Three cases in point from recent knitting projects:
1) Annamaria Cardigan by Connie Chang Chinchio: This fitted 3/4 sleeve V neck cardigan has nice shaping details and looks like a perfect choice for skirts or trousers. I noticed the 13.5″ from lower edge to underarm was the same length for all sizes.
Having just finished the Plaits and Links cardi with a similar length, I thought, no problem. But these armholes are much more fitted than Plaits and Links, which impacts overall sweater length. I do wish it was longer (and may do something about it). Measure! My mods are in my Ravelry project description.
How long is your back neck to tail bone? Where do your skirt waistbands and trouser waistbands usually lie? Do you wear loose base layers (cami, blouse or knit shirt) or fitted? Keep this in mind when choosing your patterns.
Btw, the yarn is Blackberry Ridge‘s sport weight wool and silk blend. This purchase falls into the “calls to me” category. I have quite a bit of this scrumptious yarn left and can’t wait to knit with it again.
2. Slip Stich Shell from Green Mountain Spinnery. I picked up three skeins of their lovely Cotton Comfort yarn at the New Hampshire Sheep and Wool, suddenly determined to knit a garment before they came to the Common Cod Fiber Guild in July. The pattern is originally born in the crop top era, so I added several inches, then later when back and added more. I still wish it were longer. Sigh.
This is a good place to point out how ribbed edging is leaving most of my knitted garments. In this case, I did a provisional picot edge.
Modifying the pattern’s crew neck to a slightly scooped neck worked better for summer. I added the cap sleeves as well. The ribbed neckline also switched into the picot edge. Picot is definitely becoming a favorite for me, but I should keep my eyes open for other options. I wore this a lot this summer, despite the high wool content.

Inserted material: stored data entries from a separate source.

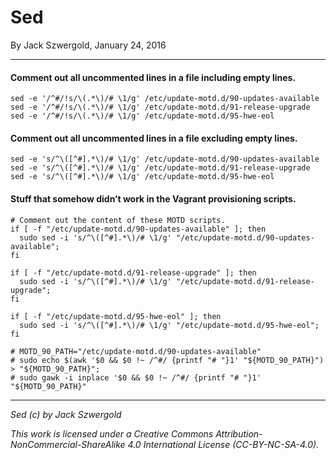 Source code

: # Sed

By Jack Szwergold, January 24, 2016

***

#### Comment out all uncommented lines in a file including empty lines.

	sed -e '/^#/!s/\(.*\)/# \1/g' /etc/update-motd.d/90-updates-available
	sed -e '/^#/!s/\(.*\)/# \1/g' /etc/update-motd.d/91-release-upgrade
	sed -e '/^#/!s/\(.*\)/# \1/g' /etc/update-motd.d/95-hwe-eol

#### Comment out all uncommented lines in a file excluding empty lines.

	sed -e 's/^\([^#].*\)/# \1/g' /etc/update-motd.d/90-updates-available
	sed -e 's/^\([^#].*\)/# \1/g' /etc/update-motd.d/91-release-upgrade
	sed -e 's/^\([^#].*\)/# \1/g' /etc/update-motd.d/95-hwe-eol

#### Stuff that somehow didn’t work in the Vagrant provisioning scripts.

    # Comment out the content of these MOTD scripts.
    if [ -f "/etc/update-motd.d/90-updates-available" ]; then
      sudo sed -i 's/^\([^#].*\)/# \1/g' "/etc/update-motd.d/90-updates-available";
    fi

    if [ -f "/etc/update-motd.d/91-release-upgrade" ]; then
      sudo sed -i 's/^\([^#].*\)/# \1/g' "/etc/update-motd.d/91-release-upgrade";
    fi

    if [ -f "/etc/update-motd.d/95-hwe-eol" ]; then
      sudo sed -i 's/^\([^#].*\)/# \1/g' "/etc/update-motd.d/95-hwe-eol";
    fi

    # MOTD_90_PATH="/etc/update-motd.d/90-updates-available"
    # sudo echo $(awk '$0 && $0 !~ /^#/ {printf "# "}1' "${MOTD_90_PATH}") > "${MOTD_90_PATH}";
    # sudo gawk -i inplace '$0 && $0 !~ /^#/ {printf "# "}1' "${MOTD_90_PATH}"

***

*Sed (c) by Jack Szwergold*

*This work is licensed under a Creative Commons Attribution-NonCommercial-ShareAlike 4.0 International License (CC-BY-NC-SA-4.0).* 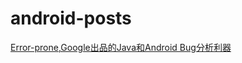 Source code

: # android-posts

[Error-prone,Google出品的Java和Android Bug分析利器](https://droidyue.com/blog/2017/04/09/error-prone-tool-for-java-and-android/)  
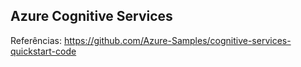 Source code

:## Azure Cognitive Services

Referências:
https://github.com/Azure-Samples/cognitive-services-quickstart-code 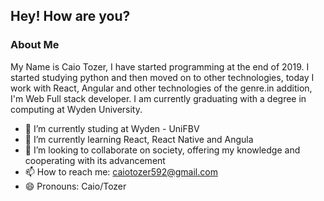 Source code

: ## Hey! How are you?

### About Me

My Name is Caio Tozer, I have started programming at the end of 2019. I started studying python and then moved on to other technologies, today I work with React, Angular and other technologies of the genre.in addition, I'm Web Full stack developer. I am currently graduating with a degree in computing at Wyden University.


- 🔭 I’m currently studing at Wyden - UniFBV
- 🌱 I’m currently learning React, React Native and Angula
- 👯 I’m looking to collaborate on society, offering my knowledge and cooperating with its advancement
- 📫 How to reach me: caiotozer592@gmail.com
- 😄 Pronouns: Caio/Tozer

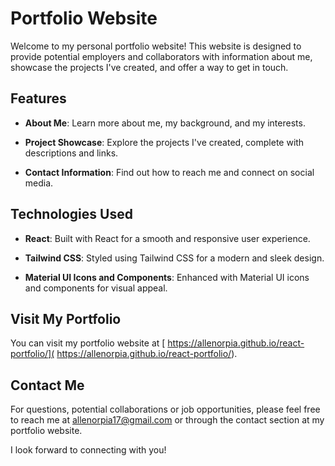 #  Portfolio Website



Welcome to my personal portfolio website! This website is designed to provide potential employers and collaborators with information about me, showcase the projects I've created, and offer a way to get in touch.

## Features

- **About Me**: Learn more about me, my background, and my interests.

- **Project Showcase**: Explore the projects I've created, complete with descriptions and links.

- **Contact Information**: Find out how to reach me and connect on social media.

## Technologies Used

- **React**: Built with React for a smooth and responsive user experience.

- **Tailwind CSS**: Styled using Tailwind CSS for a modern and sleek design.

- **Material UI Icons and Components**: Enhanced with Material UI icons and components for visual appeal.

## Visit My Portfolio

You can visit my portfolio website at [ https://allenorpia.github.io/react-portfolio/]( https://allenorpia.github.io/react-portfolio/).

## Contact Me
For questions, potential collaborations or job opportunities, please feel free to reach me at allenorpia17@gmail.com or through the contact section at my portfolio website.

I look forward to connecting with you!
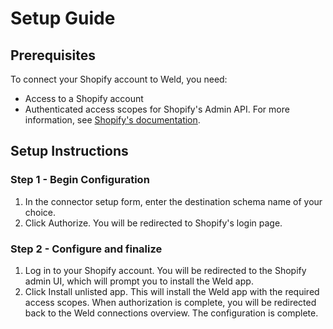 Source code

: # Setup Guide

## Prerequisites
To connect your Shopify account to Weld, you need:

- Access to a Shopify account
- Authenticated access scopes for Shopify's Admin API. For more information, see [Shopify's documentation](https://shopify.dev/docs/admin-api/access-scopes).

## Setup Instructions
### Step 1 - Begin Configuration
1. In the connector setup form, enter the destination schema name of your choice.
2. Click Authorize. You will be redirected to Shopify's login page.
### Step 2 - Configure and finalize
1. Log in to your Shopify account. You will be redirected to the Shopify admin UI, which will prompt you to install the Weld app.
2. Click Install unlisted app. This will install the Weld app with the required access scopes. When authorization is complete, you will be redirected back to the Weld connections overview. The configuration is complete.
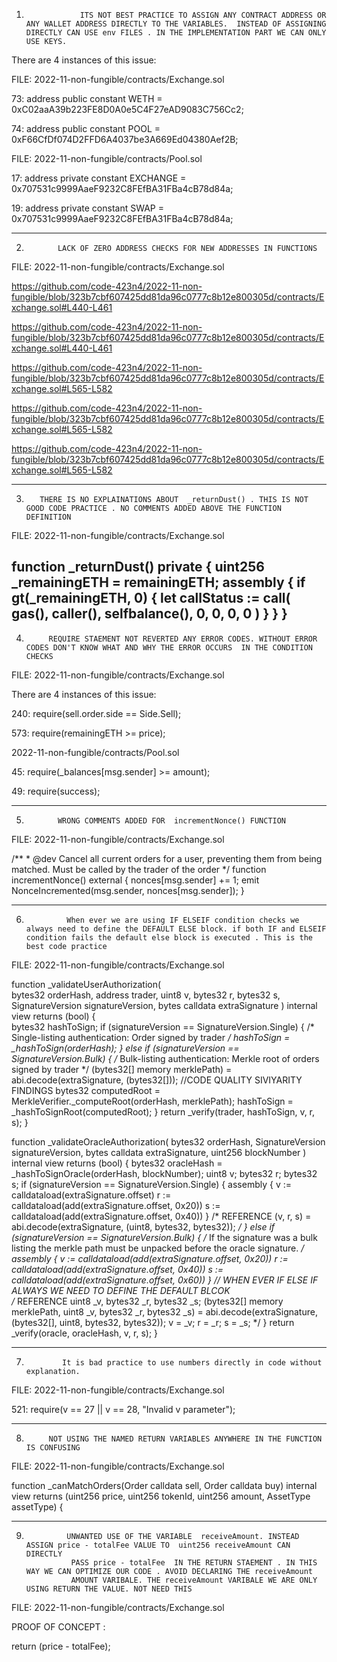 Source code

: 1)                 ITS NOT BEST PRACTICE TO ASSIGN ANY CONTRACT ADDRESS OR ANY WALLET ADDRESS DIRECTLY TO THE VARIABLES.  INSTEAD OF ASSIGNING DIRECTLY CAN USE env FILES . IN THE IMPLEMENTATION PART WE CAN ONLY USE KEYS.

There are 4 instances of this issue:

FILE:  2022-11-non-fungible/contracts/Exchange.sol

73:             address public constant WETH = 0xC02aaA39b223FE8D0A0e5C4F27eAD9083C756Cc2;

74:             address public constant POOL = 0xF66CfDf074D2FFD6A4037be3A669Ed04380Aef2B;

FILE:   2022-11-non-fungible/contracts/Pool.sol

17:             address private constant EXCHANGE = 0x707531c9999AaeF9232C8FEfBA31FBa4cB78d84a;

19:             address private constant SWAP = 0x707531c9999AaeF9232C8FEfBA31FBa4cB78d84a;

---------------------------------------------------------------------------------------------------------------------------------------------

2)            LACK OF ZERO ADDRESS CHECKS FOR NEW ADDRESSES IN FUNCTIONS 

FILE:  2022-11-non-fungible/contracts/Exchange.sol

https://github.com/code-423n4/2022-11-non-fungible/blob/323b7cbf607425dd81da96c0777c8b12e800305d/contracts/Exchange.sol#L440-L461

https://github.com/code-423n4/2022-11-non-fungible/blob/323b7cbf607425dd81da96c0777c8b12e800305d/contracts/Exchange.sol#L440-L461

https://github.com/code-423n4/2022-11-non-fungible/blob/323b7cbf607425dd81da96c0777c8b12e800305d/contracts/Exchange.sol#L565-L582

https://github.com/code-423n4/2022-11-non-fungible/blob/323b7cbf607425dd81da96c0777c8b12e800305d/contracts/Exchange.sol#L565-L582

https://github.com/code-423n4/2022-11-non-fungible/blob/323b7cbf607425dd81da96c0777c8b12e800305d/contracts/Exchange.sol#L565-L582

---------------------------------------------------------------------------------------------------------------------------------------------------------

3)        THERE IS NO EXPLAINATIONS ABOUT  _returnDust() . THIS IS NOT GOOD CODE PRACTICE . NO COMMENTS ADDED ABOVE THE FUNCTION DEFINITION 

FILE:   2022-11-non-fungible/contracts/Exchange.sol

function _returnDust() private {
        uint256 _remainingETH = remainingETH;
        assembly {
            if gt(_remainingETH, 0) {
                let callStatus := call(
                    gas(),
                    caller(),
                    selfbalance(),
                    0,
                    0,
                    0,
                    0
                )
            }
        }
    }
-------------------------------------------------------------------------------------------------------------------------------------------------------------

4)          REQUIRE STAEMENT NOT REVERTED ANY ERROR CODES. WITHOUT ERROR CODES DON'T KNOW WHAT AND WHY THE ERROR OCCURS  IN THE CONDITION CHECKS 

FILE:  2022-11-non-fungible/contracts/Exchange.sol

There are 4 instances of this issue:

240:   require(sell.order.side == Side.Sell);

573:   require(remainingETH >= price); 


2022-11-non-fungible/contracts/Pool.sol

45:    require(_balances[msg.sender] >= amount);

49:     require(success);




--------------------------------------------------------------------------------------------------------------------------------------------------------------

5)            WRONG COMMENTS ADDED FOR  incrementNonce() FUNCTION

FILE:  2022-11-non-fungible/contracts/Exchange.sol

/**
     * @dev Cancel all current orders for a user, preventing them from being matched. Must be called by the trader of the order
     */
    function incrementNonce() external {
        nonces[msg.sender] += 1;
        emit NonceIncremented(msg.sender, nonces[msg.sender]);
    }

------------------------------------------------------------------------------------------------------------------------------------------------------------

6)              When ever we are using IF ELSEIF condition checks we always need to define the DEFAULT ELSE block. if both IF and ELSEIF condition fails the default else block is executed . This is the best code practice 

FILE:  2022-11-non-fungible/contracts/Exchange.sol

function _validateUserAuthorization(  
        bytes32 orderHash,
        address trader,
        uint8 v, 
        bytes32 r,
        bytes32 s,
        SignatureVersion signatureVersion,
        bytes calldata extraSignature
    ) internal view returns (bool) {  
        bytes32 hashToSign;
        if (signatureVersion == SignatureVersion.Single) {
            /* Single-listing authentication: Order signed by trader */
            hashToSign = _hashToSign(orderHash);
        } else if (signatureVersion == SignatureVersion.Bulk) {
            /* Bulk-listing authentication: Merkle root of orders signed by trader */
            (bytes32[] memory merklePath) = abi.decode(extraSignature, (bytes32[])); //CODE QUALITY SIVIYARITY FINDINGS 
 bytes32 computedRoot = MerkleVerifier._computeRoot(orderHash, merklePath);
            hashToSign = _hashToSignRoot(computedRoot);
        }
 return _verify(trader, hashToSign, v, r, s);
    }

function _validateOracleAuthorization(
        bytes32 orderHash,
        SignatureVersion signatureVersion,
        bytes calldata extraSignature,
        uint256 blockNumber
    ) internal view returns (bool) { 
        bytes32 oracleHash = _hashToSignOracle(orderHash, blockNumber);
 uint8 v; bytes32 r; bytes32 s; 
        if (signatureVersion == SignatureVersion.Single) { 
            assembly {
                v := calldataload(extraSignature.offset)
                r := calldataload(add(extraSignature.offset, 0x20))
                s := calldataload(add(extraSignature.offset, 0x40))
            }
            /*
            REFERENCE
            (v, r, s) = abi.decode(extraSignature, (uint8, bytes32, bytes32));
            */
        } else if (signatureVersion == SignatureVersion.Bulk) {
            /* If the signature was a bulk listing the merkle path must be unpacked before the oracle signature. */
            assembly {
                v := calldataload(add(extraSignature.offset, 0x20))
                r := calldataload(add(extraSignature.offset, 0x40))
                s := calldataload(add(extraSignature.offset, 0x60))
            } // WHEN EVER IF ELSE IF ALWAYS WE NEED TO DEFINE THE DEFAULT BLCOK  
            /*
            REFERENCE
            uint8 _v, bytes32 _r, bytes32 _s;
            (bytes32[] memory merklePath, uint8 _v, bytes32 _r, bytes32 _s) = abi.decode(extraSignature, (bytes32[], uint8, bytes32, bytes32));
            v = _v; r = _r; s = _s;
            */
        }
return _verify(oracle, oracleHash, v, r, s);
    }

------------------------------------------------------------------------------------------------------------------------------------------------------------

7)             It is bad practice to use numbers directly in code without explanation.

FILE:  2022-11-non-fungible/contracts/Exchange.sol

521:      require(v == 27 || v == 28, "Invalid v parameter"); 

------------------------------------------------------------------------------------------------------------------------------------------------------------

8)          NOT USING THE NAMED RETURN VARIABLES ANYWHERE IN THE FUNCTION IS CONFUSING

FILE:  2022-11-non-fungible/contracts/Exchange.sol

function _canMatchOrders(Order calldata sell, Order calldata buy) 
        internal
        view
        returns (uint256 price, uint256 tokenId, uint256 amount, AssetType assetType)
    {


-----------------------------------------------------------------------------------------------------------------------------------------------------------
9)              UNWANTED USE OF THE VARIABLE  receiveAmount. INSTEAD ASSIGN price - totalFee VALUE TO  uint256 receiveAmount CAN DIRECTLY 
                 PASS price - totalFee  IN THE RETURN STAEMENT . IN THIS WAY WE CAN OPTIMIZE OUR CODE . AVOID DECLARING THE receiveAmount 
                 AMOUNT VARIBALE. THE receiveAmount VARIBALE WE ARE ONLY USING RETURN THE VALUE. NOT NEED THIS 

FILE:  2022-11-non-fungible/contracts/Exchange.sol

PROOF OF CONCEPT :

return (price - totalFee);



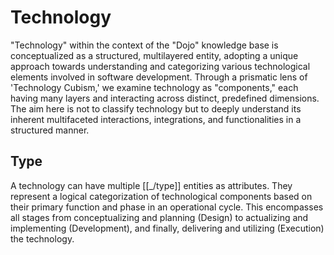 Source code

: # Technology

"Technology" within the context of the "Dojo" knowledge base is conceptualized as a structured, multilayered entity, adopting a unique approach towards understanding and categorizing various technological elements involved in software development. Through a prismatic lens of 'Technology Cubism,' we examine technology as "components," each having many layers and interacting across distinct, predefined dimensions. The aim here is not to classify technology but to deeply understand its inherent multifaceted interactions, integrations, and functionalities in a structured manner.

## Type

A technology can have multiple [[_/type]] entities as attributes. They represent a logical categorization of technological components based on their primary function and phase in an operational cycle. This encompasses all stages from conceptualizing and planning (Design) to actualizing and implementing (Development), and finally, delivering and utilizing (Execution) the technology.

3. The Sasha skirt is a Louet pattern I first admired in 2008, cast on in 2012, ripped back in 2013 and thought for sure I would wear this summer. The skirt comes in three lengths. I only had enough yarn for the shorter length and didn’t want the maxi skirt or long cocktail length, so I blithely assumed (without measuring) that the 23″ skirt length would be just right (looked good on the model!)
Ha! The first hibernation period began after I originally placed the blue ruffle at the lower edge. Yuck… it would make the yellow ruffle look totally weird, I decided. Use the yellow as the kick of color instead. So I ripped back and at that time, lengthened the distance between the second and the third ruffle. Finished, and it looked weird… more length needed between the first and second ruffles or the proportion is off.
With some green remaining, I picked apart what I thought was knitting between the first and second ruffles. Nope. Now the yellow ruffle and green skirt is separated. I’ll need to kitchener this together before moving back to my original goal. Time for project hibernation. Sigh.
Measure, and know thyself, oh textilfiliac.